__Action item__. Identify each line below that contains the word "details", and copy it out.

Collected data:
---+---

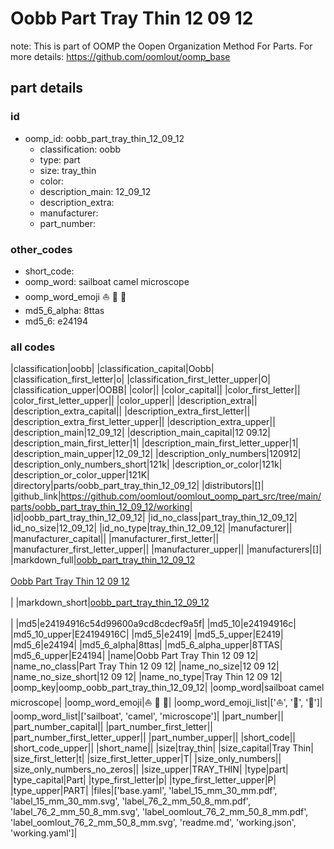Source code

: # Oobb Part Tray Thin 12 09 12  

note: This is part of OOMP the Oopen Organization Method For Parts. For more details: https://github.com/oomlout/oomp_base

##  part details





### id
* oomp_id: oobb_part_tray_thin_12_09_12
  * classification: oobb
  * type: part
  * size: tray_thin
  * color: 
  * description_main: 12_09_12
  * description_extra: 
  * manufacturer: 
  * part_number: 

### other_codes
* short_code: 
* oomp_word: sailboat camel microscope
* oomp_word_emoji :sailboat: :camel: :microscope:
* md5_6_alpha: 8ttas
* md5_6: e24194

### all codes 
|classification|oobb|
|classification_capital|Oobb|
|classification_first_letter|o|
|classification_first_letter_upper|O|
|classification_upper|OOBB|
|color||
|color_capital||
|color_first_letter||
|color_first_letter_upper||
|color_upper||
|description_extra||
|description_extra_capital||
|description_extra_first_letter||
|description_extra_first_letter_upper||
|description_extra_upper||
|description_main|12_09_12|
|description_main_capital|12 09.12|
|description_main_first_letter|1|
|description_main_first_letter_upper|1|
|description_main_upper|12_09_12|
|description_only_numbers|120912|
|description_only_numbers_short|121k|
|description_or_color|121k|
|description_or_color_upper|121K|
|directory|parts/oobb_part_tray_thin_12_09_12|
|distributors|[]|
|github_link|https://github.com/oomlout/oomlout_oomp_part_src/tree/main/parts/oobb_part_tray_thin_12_09_12/working|
|id|oobb_part_tray_thin_12_09_12|
|id_no_class|part_tray_thin_12_09_12|
|id_no_size|12_09_12|
|id_no_type|tray_thin_12_09_12|
|manufacturer||
|manufacturer_capital||
|manufacturer_first_letter||
|manufacturer_first_letter_upper||
|manufacturer_upper||
|manufacturers|[]|
|markdown_full|[oobb_part_tray_thin_12_09_12](https://github.com/oomlout/oomlout_oomp_part_src/tree/main/parts/oobb_part_tray_thin_12_09_12/working)<br>[](https://github.com/oomlout/oomlout_oomp_part_src/tree/main/parts/oobb_part_tray_thin_12_09_12/working)<br>[Oobb Part Tray Thin 12 09 12](https://github.com/oomlout/oomlout_oomp_part_src/tree/main/parts/oobb_part_tray_thin_12_09_12/working)<br><br>|
|markdown_short|[oobb_part_tray_thin_12_09_12](https://github.com/oomlout/oomlout_oomp_part_src/tree/main/parts/oobb_part_tray_thin_12_09_12/working)<br><br>|
|md5|e24194916c54d99600a9cd8cdecf9a5f|
|md5_10|e24194916c|
|md5_10_upper|E24194916C|
|md5_5|e2419|
|md5_5_upper|E2419|
|md5_6|e24194|
|md5_6_alpha|8ttas|
|md5_6_alpha_upper|8TTAS|
|md5_6_upper|E24194|
|name|Oobb Part Tray Thin 12 09 12|
|name_no_class|Part Tray Thin 12 09 12|
|name_no_size|12 09 12|
|name_no_size_short|12 09 12|
|name_no_type|Tray Thin 12 09 12|
|oomp_key|oomp_oobb_part_tray_thin_12_09_12|
|oomp_word|sailboat camel microscope|
|oomp_word_emoji|:sailboat: :camel: :microscope:|
|oomp_word_emoji_list|[':sailboat:', ':camel:', ':microscope:']|
|oomp_word_list|['sailboat', 'camel', 'microscope']|
|part_number||
|part_number_capital||
|part_number_first_letter||
|part_number_first_letter_upper||
|part_number_upper||
|short_code||
|short_code_upper||
|short_name||
|size|tray_thin|
|size_capital|Tray Thin|
|size_first_letter|t|
|size_first_letter_upper|T|
|size_only_numbers||
|size_only_numbers_no_zeros||
|size_upper|TRAY_THIN|
|type|part|
|type_capital|Part|
|type_first_letter|p|
|type_first_letter_upper|P|
|type_upper|PART|
|files|['base.yaml', 'label_15_mm_30_mm.pdf', 'label_15_mm_30_mm.svg', 'label_76_2_mm_50_8_mm.pdf', 'label_76_2_mm_50_8_mm.svg', 'label_oomlout_76_2_mm_50_8_mm.pdf', 'label_oomlout_76_2_mm_50_8_mm.svg', 'readme.md', 'working.json', 'working.yaml']|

---+---

__Solved exercise__.
note: This is part of OOMP the Oopen Organization Method For Parts. For more details: https://github.com/oomlout/oomp_base
##  part details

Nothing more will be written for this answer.